* **Work to complete**
In the data that follows, how many lines contain the word "tbody"? Give only that number.

Source records below:

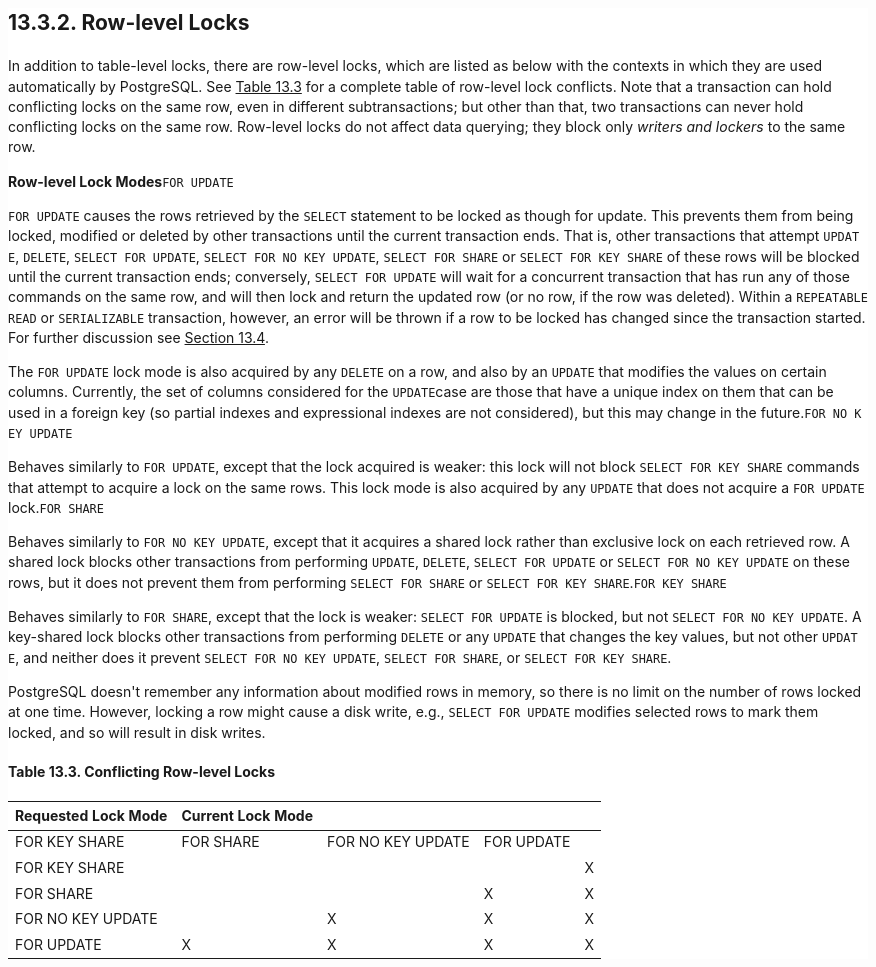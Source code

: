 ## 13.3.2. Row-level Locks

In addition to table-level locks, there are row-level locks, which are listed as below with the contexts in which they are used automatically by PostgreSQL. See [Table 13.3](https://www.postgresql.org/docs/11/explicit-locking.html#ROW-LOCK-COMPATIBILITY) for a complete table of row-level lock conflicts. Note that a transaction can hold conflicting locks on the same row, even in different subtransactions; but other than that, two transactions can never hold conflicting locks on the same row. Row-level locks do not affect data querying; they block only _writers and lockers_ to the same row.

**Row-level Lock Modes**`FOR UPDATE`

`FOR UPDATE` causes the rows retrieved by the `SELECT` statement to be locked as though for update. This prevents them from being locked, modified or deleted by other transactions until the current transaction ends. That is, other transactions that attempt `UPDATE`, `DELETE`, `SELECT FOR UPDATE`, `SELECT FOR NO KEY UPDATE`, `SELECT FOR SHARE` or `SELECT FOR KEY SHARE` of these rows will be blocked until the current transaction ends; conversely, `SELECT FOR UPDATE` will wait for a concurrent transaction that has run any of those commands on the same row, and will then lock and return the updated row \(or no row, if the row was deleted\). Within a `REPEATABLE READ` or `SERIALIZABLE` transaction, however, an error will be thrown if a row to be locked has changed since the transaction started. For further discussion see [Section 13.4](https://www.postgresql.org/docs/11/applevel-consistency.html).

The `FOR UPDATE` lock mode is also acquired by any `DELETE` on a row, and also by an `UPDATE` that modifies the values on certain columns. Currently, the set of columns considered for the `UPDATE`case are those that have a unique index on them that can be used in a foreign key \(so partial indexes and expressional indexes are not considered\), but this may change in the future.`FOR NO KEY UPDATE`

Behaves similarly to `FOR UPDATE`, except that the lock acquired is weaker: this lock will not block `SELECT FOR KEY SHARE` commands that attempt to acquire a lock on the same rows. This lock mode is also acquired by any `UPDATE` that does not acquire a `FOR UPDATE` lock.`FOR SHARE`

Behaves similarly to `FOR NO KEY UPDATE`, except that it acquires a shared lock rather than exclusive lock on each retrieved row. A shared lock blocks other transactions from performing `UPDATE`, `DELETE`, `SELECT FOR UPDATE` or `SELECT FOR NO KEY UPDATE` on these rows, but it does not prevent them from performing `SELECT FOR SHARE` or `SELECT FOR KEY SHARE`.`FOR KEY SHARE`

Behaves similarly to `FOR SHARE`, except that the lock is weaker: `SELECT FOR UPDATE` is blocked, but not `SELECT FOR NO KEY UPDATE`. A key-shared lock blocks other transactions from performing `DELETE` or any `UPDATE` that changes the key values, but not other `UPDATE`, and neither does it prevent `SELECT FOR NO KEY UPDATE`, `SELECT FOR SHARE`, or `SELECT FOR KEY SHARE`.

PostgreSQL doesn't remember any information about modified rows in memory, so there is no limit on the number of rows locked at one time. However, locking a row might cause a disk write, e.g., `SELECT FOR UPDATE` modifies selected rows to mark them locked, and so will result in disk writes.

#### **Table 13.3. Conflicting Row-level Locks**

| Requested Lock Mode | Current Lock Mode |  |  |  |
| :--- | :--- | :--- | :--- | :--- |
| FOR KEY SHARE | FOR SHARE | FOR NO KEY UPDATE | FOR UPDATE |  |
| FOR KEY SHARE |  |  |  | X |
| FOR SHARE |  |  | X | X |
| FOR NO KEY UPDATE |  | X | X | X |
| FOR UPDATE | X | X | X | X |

End of Source records.
Source records below:

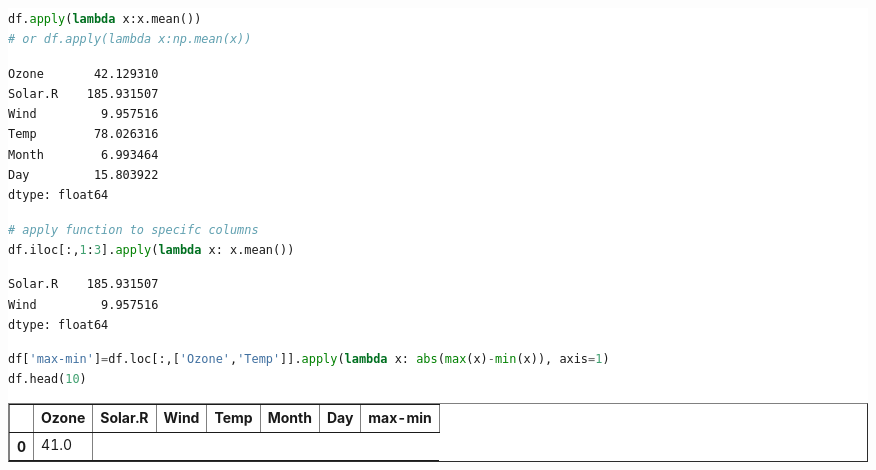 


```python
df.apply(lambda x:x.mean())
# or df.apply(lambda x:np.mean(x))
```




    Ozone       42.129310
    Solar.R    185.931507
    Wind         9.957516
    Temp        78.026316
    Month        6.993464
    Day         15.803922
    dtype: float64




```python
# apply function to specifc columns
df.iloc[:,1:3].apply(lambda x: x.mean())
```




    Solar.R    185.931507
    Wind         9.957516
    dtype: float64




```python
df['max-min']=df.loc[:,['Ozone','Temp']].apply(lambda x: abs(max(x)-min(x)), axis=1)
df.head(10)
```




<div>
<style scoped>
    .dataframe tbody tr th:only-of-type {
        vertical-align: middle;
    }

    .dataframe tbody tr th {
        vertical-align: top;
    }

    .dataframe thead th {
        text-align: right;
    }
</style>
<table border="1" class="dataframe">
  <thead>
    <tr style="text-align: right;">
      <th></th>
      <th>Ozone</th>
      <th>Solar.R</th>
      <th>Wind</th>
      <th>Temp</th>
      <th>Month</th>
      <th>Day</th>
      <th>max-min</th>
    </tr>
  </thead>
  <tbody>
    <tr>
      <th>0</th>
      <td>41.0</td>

End of Source records.
Source records below:

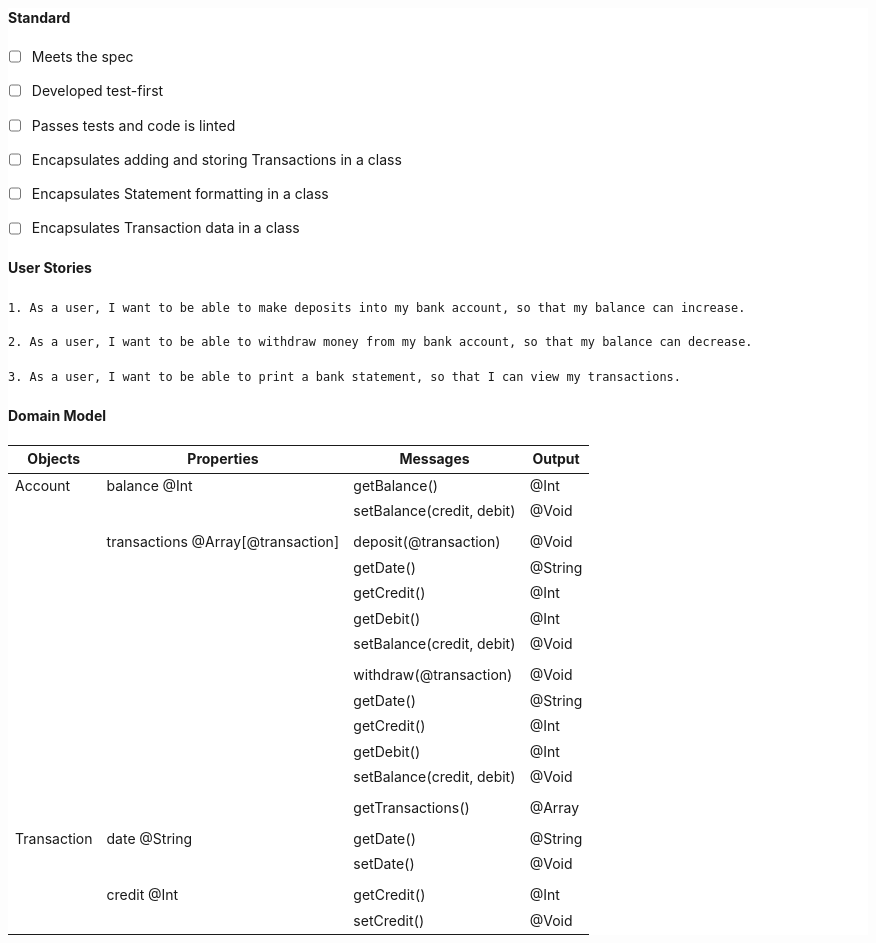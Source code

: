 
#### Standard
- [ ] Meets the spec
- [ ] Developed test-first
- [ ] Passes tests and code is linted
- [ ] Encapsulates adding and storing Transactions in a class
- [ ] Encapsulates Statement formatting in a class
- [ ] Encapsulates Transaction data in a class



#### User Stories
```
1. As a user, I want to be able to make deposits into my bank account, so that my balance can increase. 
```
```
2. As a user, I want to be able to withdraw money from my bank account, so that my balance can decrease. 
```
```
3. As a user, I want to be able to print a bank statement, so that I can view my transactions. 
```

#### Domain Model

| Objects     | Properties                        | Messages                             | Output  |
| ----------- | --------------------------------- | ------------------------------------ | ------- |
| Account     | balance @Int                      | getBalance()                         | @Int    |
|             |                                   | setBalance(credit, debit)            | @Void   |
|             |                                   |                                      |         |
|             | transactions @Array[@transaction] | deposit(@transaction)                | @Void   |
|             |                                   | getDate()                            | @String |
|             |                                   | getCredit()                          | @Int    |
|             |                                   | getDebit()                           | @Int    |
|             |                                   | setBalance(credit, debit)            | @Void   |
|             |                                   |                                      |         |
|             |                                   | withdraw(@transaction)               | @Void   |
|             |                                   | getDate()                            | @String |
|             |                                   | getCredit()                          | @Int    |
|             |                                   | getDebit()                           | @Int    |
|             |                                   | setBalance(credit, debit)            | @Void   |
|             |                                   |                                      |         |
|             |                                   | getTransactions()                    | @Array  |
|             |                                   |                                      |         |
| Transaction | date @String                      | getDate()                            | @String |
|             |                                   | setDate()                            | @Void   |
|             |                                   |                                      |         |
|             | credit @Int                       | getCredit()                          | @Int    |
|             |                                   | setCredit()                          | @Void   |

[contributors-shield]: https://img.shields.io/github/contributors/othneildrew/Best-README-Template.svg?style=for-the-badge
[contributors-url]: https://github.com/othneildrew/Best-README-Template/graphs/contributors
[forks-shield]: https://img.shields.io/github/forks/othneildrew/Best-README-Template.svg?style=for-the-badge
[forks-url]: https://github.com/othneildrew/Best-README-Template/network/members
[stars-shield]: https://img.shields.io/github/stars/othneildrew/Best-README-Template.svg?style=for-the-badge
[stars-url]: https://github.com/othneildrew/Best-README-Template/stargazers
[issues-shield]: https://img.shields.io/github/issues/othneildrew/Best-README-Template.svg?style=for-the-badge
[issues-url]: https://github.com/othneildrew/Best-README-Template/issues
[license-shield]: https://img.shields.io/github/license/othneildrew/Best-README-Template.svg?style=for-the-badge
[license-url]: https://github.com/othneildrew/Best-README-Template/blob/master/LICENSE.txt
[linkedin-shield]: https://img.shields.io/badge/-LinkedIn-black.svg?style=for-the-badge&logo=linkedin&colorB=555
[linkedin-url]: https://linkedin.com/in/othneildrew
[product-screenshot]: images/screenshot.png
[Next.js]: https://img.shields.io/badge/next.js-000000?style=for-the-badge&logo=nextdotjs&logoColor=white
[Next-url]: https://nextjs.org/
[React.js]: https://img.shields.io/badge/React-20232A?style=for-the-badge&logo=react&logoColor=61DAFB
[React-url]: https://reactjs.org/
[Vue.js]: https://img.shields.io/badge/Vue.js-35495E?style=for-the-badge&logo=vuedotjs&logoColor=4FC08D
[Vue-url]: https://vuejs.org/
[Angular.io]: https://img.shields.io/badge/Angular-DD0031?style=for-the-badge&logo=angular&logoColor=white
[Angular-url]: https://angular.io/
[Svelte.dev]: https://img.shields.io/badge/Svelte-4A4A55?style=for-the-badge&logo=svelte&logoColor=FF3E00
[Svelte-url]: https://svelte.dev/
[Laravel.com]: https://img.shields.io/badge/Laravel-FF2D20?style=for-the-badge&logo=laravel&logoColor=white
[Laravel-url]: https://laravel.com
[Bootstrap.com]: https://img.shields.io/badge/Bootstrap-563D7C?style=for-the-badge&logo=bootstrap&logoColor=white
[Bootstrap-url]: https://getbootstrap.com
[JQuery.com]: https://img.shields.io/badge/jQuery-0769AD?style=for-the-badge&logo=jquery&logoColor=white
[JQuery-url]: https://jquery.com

End of Source records.

* **Exercise output**
3